══ MATERIAL SUPPLIED ══

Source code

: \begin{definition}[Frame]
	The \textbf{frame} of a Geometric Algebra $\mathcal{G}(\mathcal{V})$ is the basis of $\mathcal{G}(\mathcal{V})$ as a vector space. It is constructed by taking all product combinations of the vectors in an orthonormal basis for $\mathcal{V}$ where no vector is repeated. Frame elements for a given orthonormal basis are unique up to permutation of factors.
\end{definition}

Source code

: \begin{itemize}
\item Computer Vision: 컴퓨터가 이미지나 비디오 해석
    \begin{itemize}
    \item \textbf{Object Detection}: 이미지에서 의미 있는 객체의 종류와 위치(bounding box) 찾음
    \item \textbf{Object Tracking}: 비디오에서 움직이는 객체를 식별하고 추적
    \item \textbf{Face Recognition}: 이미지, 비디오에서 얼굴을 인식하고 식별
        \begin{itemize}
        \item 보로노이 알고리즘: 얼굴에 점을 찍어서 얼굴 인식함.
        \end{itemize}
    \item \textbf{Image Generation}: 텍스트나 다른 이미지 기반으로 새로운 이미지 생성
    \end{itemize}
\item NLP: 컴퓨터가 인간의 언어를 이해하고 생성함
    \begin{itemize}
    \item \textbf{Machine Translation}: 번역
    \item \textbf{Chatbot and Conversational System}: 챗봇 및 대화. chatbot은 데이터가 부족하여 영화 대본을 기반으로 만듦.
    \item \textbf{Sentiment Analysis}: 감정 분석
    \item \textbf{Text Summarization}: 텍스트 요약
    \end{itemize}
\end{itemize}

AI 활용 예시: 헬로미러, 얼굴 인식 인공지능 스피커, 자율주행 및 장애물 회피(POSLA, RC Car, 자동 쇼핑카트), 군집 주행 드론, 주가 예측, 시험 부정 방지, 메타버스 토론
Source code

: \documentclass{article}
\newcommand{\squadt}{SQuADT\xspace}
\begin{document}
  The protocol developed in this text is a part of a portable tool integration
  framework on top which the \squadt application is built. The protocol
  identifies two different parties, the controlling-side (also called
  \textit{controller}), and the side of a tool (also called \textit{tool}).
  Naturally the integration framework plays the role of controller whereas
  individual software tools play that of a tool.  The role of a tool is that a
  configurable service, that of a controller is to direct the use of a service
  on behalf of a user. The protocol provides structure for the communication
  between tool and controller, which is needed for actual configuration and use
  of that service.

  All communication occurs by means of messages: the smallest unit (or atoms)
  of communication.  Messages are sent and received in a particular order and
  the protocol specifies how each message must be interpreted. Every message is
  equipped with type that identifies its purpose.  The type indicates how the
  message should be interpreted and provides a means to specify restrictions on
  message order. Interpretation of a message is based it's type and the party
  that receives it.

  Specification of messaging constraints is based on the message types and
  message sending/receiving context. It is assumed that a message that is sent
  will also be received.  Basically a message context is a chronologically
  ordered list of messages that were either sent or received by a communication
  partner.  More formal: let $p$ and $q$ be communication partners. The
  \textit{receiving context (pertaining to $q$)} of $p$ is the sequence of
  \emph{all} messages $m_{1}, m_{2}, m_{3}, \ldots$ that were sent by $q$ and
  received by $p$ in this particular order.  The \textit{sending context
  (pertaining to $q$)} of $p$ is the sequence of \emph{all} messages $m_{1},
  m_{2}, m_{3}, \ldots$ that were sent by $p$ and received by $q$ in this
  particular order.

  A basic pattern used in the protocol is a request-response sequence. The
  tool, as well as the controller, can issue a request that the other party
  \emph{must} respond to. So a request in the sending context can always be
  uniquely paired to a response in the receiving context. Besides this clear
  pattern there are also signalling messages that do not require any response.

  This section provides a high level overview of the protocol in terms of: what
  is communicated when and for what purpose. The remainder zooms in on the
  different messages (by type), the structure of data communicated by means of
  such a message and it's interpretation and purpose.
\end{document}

═══

• _WHAT YOU WILL DO_
What is needed is a full, exact copy of the records.

• _EXERCISE RESPONSE_
Source code

: \begin{definition}[Frame]
	The \textbf{frame} of a Geometric Algebra $\mathcal{G}(\mathcal{V})$ is the basis of $\mathcal{G}(\mathcal{V})$ as a vector space. It is constructed by taking all product combinations of the vectors in an orthonormal basis for $\mathcal{V}$ where no vector is repeated. Frame elements for a given orthonormal basis are unique up to permutation of factors.
\end{definition}

Source code

: \begin{itemize}
\item Computer Vision: 컴퓨터가 이미지나 비디오 해석
    \begin{itemize}
    \item \textbf{Object Detection}: 이미지에서 의미 있는 객체의 종류와 위치(bounding box) 찾음
    \item \textbf{Object Tracking}: 비디오에서 움직이는 객체를 식별하고 추적
    \item \textbf{Face Recognition}: 이미지, 비디오에서 얼굴을 인식하고 식별
        \begin{itemize}
        \item 보로노이 알고리즘: 얼굴에 점을 찍어서 얼굴 인식함.
        \end{itemize}
    \item \textbf{Image Generation}: 텍스트나 다른 이미지 기반으로 새로운 이미지 생성
    \end{itemize}
\item NLP: 컴퓨터가 인간의 언어를 이해하고 생성함
    \begin{itemize}
    \item \textbf{Machine Translation}: 번역
    \item \textbf{Chatbot and Conversational System}: 챗봇 및 대화. chatbot은 데이터가 부족하여 영화 대본을 기반으로 만듦.
    \item \textbf{Sentiment Analysis}: 감정 분석
    \item \textbf{Text Summarization}: 텍스트 요약
    \end{itemize}
\end{itemize}

AI 활용 예시: 헬로미러, 얼굴 인식 인공지능 스피커, 자율주행 및 장애물 회피(POSLA, RC Car, 자동 쇼핑카트), 군집 주행 드론, 주가 예측, 시험 부정 방지, 메타버스 토론
Source code

: \documentclass{article}
\newcommand{\squadt}{SQuADT\xspace}
\begin{document}
  The protocol developed in this text is a part of a portable tool integration
  framework on top which the \squadt application is built. The protocol
  identifies two different parties, the controlling-side (also called
  \textit{controller}), and the side of a tool (also called \textit{tool}).
  Naturally the integration framework plays the role of controller whereas
  individual software tools play that of a tool.  The role of a tool is that a
  configurable service, that of a controller is to direct the use of a service
  on behalf of a user. The protocol provides structure for the communication
  between tool and controller, which is needed for actual configuration and use
  of that service.

  All communication occurs by means of messages: the smallest unit (or atoms)
  of communication.  Messages are sent and received in a particular order and
  the protocol specifies how each message must be interpreted. Every message is
  equipped with type that identifies its purpose.  The type indicates how the
  message should be interpreted and provides a means to specify restrictions on
  message order. Interpretation of a message is based it's type and the party
  that receives it.

  Specification of messaging constraints is based on the message types and
  message sending/receiving context. It is assumed that a message that is sent
  will also be received.  Basically a message context is a chronologically
  ordered list of messages that were either sent or received by a communication
  partner.  More formal: let $p$ and $q$ be communication partners. The
  \textit{receiving context (pertaining to $q$)} of $p$ is the sequence of
  \emph{all} messages $m_{1}, m_{2}, m_{3}, \ldots$ that were sent by $q$ and
  received by $p$ in this particular order.  The \textit{sending context
  (pertaining to $q$)} of $p$ is the sequence of \emph{all} messages $m_{1},
  m_{2}, m_{3}, \ldots$ that were sent by $p$ and received by $q$ in this
  particular order.

  A basic pattern used in the protocol is a request-response sequence. The
  tool, as well as the controller, can issue a request that the other party
  \emph{must} respond to. So a request in the sending context can always be
  uniquely paired to a response in the receiving context. Besides this clear
  pattern there are also signalling messages that do not require any response.

  This section provides a high level overview of the protocol in terms of: what
  is communicated when and for what purpose. The remainder zooms in on the
  different messages (by type), the structure of data communicated by means of
  such a message and it's interpretation and purpose.
\end{document}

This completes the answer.